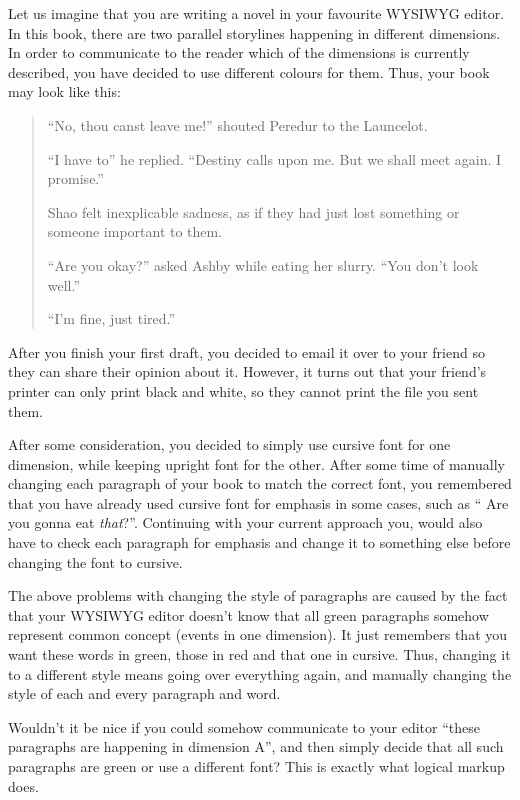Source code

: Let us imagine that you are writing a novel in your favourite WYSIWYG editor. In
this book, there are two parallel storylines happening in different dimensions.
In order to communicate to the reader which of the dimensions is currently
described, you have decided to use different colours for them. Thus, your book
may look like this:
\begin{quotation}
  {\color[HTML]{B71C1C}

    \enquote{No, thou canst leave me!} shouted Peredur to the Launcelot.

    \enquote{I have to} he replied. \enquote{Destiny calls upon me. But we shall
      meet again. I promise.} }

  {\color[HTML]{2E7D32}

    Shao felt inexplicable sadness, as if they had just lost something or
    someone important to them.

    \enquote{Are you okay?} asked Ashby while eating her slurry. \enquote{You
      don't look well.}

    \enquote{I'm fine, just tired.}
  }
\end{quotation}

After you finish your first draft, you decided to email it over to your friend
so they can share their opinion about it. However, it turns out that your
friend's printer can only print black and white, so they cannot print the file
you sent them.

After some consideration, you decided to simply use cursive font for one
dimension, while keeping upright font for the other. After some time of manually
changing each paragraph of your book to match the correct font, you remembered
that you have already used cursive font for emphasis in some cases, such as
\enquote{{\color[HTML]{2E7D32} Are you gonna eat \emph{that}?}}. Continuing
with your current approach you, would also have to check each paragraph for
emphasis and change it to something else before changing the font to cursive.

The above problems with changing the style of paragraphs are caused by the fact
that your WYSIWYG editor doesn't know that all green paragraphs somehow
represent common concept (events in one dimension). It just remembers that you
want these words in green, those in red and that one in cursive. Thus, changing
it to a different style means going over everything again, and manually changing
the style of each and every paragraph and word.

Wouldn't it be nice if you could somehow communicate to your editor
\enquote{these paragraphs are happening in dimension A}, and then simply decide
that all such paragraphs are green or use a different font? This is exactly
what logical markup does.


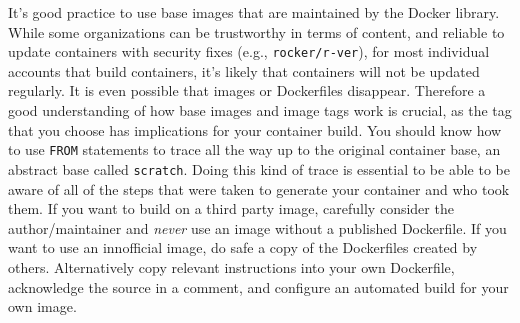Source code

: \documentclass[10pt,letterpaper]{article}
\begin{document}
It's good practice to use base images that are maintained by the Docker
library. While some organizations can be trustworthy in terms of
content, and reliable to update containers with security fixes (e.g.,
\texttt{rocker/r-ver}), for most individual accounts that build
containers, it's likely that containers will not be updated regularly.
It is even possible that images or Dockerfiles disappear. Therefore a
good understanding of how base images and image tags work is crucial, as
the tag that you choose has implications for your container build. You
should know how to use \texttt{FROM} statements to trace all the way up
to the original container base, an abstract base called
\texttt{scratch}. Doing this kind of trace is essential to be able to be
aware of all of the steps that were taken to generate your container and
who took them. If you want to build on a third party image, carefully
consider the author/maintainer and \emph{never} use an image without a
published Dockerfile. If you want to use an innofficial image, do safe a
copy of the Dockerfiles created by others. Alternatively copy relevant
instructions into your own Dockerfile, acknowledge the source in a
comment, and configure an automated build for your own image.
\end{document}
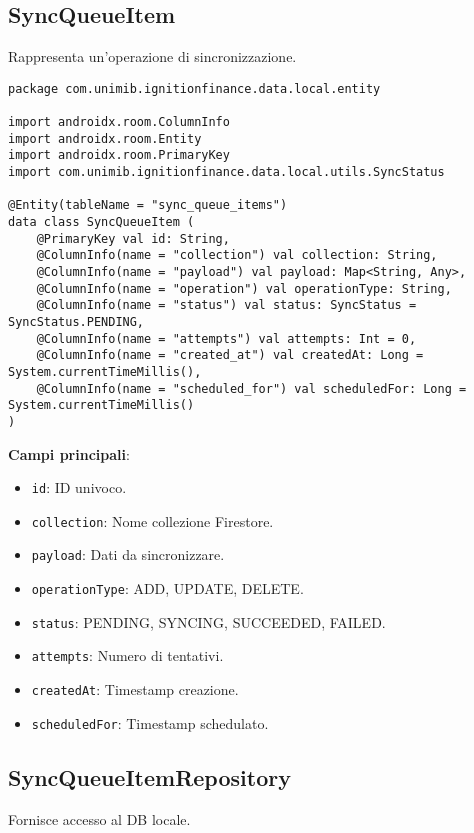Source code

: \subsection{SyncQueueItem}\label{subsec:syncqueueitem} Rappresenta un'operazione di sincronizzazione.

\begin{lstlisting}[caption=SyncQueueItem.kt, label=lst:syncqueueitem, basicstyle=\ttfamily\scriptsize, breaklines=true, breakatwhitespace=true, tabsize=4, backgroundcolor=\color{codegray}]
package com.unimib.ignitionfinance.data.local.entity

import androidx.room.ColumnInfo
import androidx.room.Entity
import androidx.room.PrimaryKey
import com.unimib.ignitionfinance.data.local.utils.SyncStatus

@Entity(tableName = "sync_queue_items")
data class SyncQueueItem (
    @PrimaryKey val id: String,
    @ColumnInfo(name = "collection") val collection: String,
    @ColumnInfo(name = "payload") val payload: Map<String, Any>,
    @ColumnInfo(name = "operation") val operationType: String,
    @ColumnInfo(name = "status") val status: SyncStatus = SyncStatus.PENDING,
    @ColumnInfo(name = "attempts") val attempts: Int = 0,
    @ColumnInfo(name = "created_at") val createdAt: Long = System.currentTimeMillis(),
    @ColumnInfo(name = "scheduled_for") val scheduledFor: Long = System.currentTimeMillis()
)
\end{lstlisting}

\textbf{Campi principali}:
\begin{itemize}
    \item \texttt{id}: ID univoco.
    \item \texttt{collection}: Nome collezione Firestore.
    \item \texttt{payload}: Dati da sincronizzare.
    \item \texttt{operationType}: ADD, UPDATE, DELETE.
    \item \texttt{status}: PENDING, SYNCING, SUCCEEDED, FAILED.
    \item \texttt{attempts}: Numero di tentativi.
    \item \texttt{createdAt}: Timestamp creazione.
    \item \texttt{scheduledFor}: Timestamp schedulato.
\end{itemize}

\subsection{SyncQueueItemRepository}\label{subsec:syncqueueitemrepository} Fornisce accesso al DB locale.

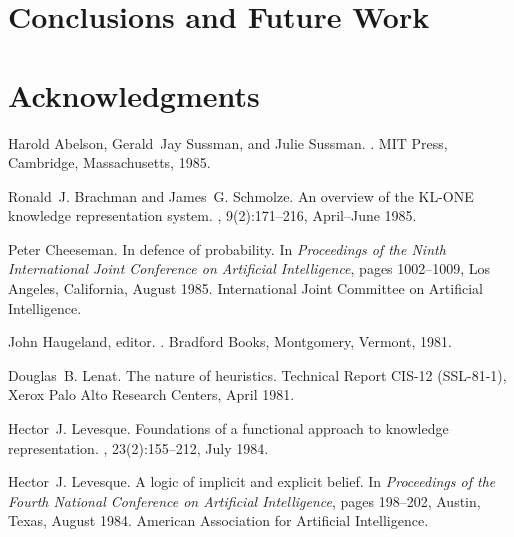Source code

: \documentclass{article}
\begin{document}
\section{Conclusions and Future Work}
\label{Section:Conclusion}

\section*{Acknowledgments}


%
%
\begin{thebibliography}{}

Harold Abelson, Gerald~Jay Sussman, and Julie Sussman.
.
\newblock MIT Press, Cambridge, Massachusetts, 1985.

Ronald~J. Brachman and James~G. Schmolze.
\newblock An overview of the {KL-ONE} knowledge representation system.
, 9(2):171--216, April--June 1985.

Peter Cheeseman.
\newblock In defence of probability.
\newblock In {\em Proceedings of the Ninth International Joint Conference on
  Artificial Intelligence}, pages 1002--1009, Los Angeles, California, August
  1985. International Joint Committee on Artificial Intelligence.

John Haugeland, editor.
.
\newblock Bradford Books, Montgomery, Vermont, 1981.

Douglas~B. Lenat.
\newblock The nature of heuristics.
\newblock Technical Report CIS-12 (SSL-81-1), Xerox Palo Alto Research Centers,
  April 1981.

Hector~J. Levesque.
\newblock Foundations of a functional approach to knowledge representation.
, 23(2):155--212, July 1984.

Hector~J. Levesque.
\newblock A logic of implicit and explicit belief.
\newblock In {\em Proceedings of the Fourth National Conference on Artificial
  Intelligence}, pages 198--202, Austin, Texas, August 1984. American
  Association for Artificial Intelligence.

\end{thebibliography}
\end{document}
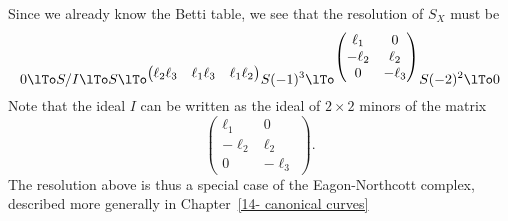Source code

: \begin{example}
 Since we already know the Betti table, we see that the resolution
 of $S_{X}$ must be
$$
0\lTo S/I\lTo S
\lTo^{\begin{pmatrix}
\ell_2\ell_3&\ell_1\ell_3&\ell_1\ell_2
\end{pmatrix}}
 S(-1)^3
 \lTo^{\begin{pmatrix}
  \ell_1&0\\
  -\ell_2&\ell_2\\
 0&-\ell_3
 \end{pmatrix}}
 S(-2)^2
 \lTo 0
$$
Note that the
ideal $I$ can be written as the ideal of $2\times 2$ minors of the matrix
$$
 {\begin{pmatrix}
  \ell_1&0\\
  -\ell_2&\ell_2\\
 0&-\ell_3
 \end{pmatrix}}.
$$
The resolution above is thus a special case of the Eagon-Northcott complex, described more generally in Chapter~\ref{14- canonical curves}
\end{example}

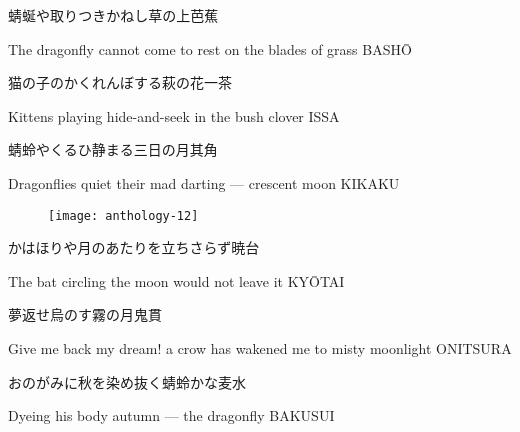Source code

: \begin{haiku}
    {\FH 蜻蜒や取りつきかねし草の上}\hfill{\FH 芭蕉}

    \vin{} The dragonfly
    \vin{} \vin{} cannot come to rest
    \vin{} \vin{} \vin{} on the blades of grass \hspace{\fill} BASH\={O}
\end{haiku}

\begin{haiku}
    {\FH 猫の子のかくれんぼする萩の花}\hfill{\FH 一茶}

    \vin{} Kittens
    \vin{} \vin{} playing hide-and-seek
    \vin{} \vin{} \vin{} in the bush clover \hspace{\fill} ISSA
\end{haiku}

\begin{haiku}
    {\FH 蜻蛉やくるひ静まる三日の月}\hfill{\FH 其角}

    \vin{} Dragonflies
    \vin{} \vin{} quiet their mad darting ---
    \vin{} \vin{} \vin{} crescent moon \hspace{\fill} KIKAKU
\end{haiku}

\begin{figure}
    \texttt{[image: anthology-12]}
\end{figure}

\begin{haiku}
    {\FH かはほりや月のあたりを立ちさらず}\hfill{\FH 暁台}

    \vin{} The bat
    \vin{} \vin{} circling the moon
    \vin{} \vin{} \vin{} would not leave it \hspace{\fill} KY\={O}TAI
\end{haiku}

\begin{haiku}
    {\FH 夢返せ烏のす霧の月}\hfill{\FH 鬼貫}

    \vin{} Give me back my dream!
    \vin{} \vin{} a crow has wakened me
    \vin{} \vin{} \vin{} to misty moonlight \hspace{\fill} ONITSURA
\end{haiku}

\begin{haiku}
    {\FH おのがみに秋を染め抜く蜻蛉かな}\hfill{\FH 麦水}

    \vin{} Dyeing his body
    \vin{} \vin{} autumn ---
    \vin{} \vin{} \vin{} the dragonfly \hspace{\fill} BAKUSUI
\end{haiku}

WHAT YOU ARE ASKED TO DO
Of the entries listed above, reproduce only the lines starting at the line containing "that you have" and ending at the line containing "that all such". Include both, exactly as they stand.

SOLUTION TO THE EXERCISE
that you have already used cursive font for emphasis in some cases, such as
\enquote{{\color[HTML]{2E7D32} Are you gonna eat \emph{that}?}}. Continuing
with your current approach you, would also have to check each paragraph for
emphasis and change it to something else before changing the font to cursive.

The above problems with changing the style of paragraphs are caused by the fact
that your WYSIWYG editor doesn't know that all green paragraphs somehow
represent common concept (events in one dimension). It just remembers that you
want these words in green, those in red and that one in cursive. Thus, changing
it to a different style means going over everything again, and manually changing
the style of each and every paragraph and word.

Wouldn't it be nice if you could somehow communicate to your editor
\enquote{these paragraphs are happening in dimension A}, and then simply decide
that all such paragraphs are green or use a different font? This is exactly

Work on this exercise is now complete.